___ AVAILABLE DATA ___

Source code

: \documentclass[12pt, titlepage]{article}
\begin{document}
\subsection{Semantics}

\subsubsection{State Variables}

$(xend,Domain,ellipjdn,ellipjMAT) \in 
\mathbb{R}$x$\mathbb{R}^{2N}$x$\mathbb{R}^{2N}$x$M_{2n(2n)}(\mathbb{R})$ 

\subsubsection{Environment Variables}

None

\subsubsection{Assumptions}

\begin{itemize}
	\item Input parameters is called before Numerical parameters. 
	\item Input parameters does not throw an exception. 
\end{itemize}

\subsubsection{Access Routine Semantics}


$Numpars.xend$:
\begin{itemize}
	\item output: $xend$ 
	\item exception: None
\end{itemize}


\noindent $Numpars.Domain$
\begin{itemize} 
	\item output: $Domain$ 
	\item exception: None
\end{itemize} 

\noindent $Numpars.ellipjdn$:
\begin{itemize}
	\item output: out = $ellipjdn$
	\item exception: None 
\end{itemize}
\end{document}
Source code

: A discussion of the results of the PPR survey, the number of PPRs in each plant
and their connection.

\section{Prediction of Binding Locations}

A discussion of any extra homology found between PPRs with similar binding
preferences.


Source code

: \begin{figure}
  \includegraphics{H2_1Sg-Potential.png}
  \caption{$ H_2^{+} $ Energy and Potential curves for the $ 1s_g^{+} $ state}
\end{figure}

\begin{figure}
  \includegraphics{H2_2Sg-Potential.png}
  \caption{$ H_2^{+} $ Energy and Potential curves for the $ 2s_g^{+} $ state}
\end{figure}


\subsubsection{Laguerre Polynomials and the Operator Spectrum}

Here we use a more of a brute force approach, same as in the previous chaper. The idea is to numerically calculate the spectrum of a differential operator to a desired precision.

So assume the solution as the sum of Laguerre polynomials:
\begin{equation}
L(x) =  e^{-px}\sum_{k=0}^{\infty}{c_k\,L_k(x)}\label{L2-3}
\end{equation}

___

* INSTRUCTIONS TO FOLLOW:
Take the records above and copy them out exactly.

* RESULT OF THIS TASK:
Source code

: \documentclass[12pt, titlepage]{article}
\begin{document}
\subsection{Semantics}

\subsubsection{State Variables}

$(xend,Domain,ellipjdn,ellipjMAT) \in 
\mathbb{R}$x$\mathbb{R}^{2N}$x$\mathbb{R}^{2N}$x$M_{2n(2n)}(\mathbb{R})$ 

\subsubsection{Environment Variables}

None

\subsubsection{Assumptions}

\begin{itemize}
	\item Input parameters is called before Numerical parameters. 
	\item Input parameters does not throw an exception. 
\end{itemize}

\subsubsection{Access Routine Semantics}


$Numpars.xend$:
\begin{itemize}
	\item output: $xend$ 
	\item exception: None
\end{itemize}


\noindent $Numpars.Domain$
\begin{itemize} 
	\item output: $Domain$ 
	\item exception: None
\end{itemize} 

\noindent $Numpars.ellipjdn$:
\begin{itemize}
	\item output: out = $ellipjdn$
	\item exception: None 
\end{itemize}
\end{document}
Source code

: A discussion of the results of the PPR survey, the number of PPRs in each plant
and their connection.

\section{Prediction of Binding Locations}

A discussion of any extra homology found between PPRs with similar binding
preferences.


Source code

: \begin{figure}
  \includegraphics{H2_1Sg-Potential.png}
  \caption{$ H_2^{+} $ Energy and Potential curves for the $ 1s_g^{+} $ state}
\end{figure}

\begin{figure}
  \includegraphics{H2_2Sg-Potential.png}
  \caption{$ H_2^{+} $ Energy and Potential curves for the $ 2s_g^{+} $ state}
\end{figure}


\subsubsection{Laguerre Polynomials and the Operator Spectrum}

Here we use a more of a brute force approach, same as in the previous chaper. The idea is to numerically calculate the spectrum of a differential operator to a desired precision.

So assume the solution as the sum of Laguerre polynomials:
\begin{equation}
L(x) =  e^{-px}\sum_{k=0}^{\infty}{c_k\,L_k(x)}\label{L2-3}
\end{equation}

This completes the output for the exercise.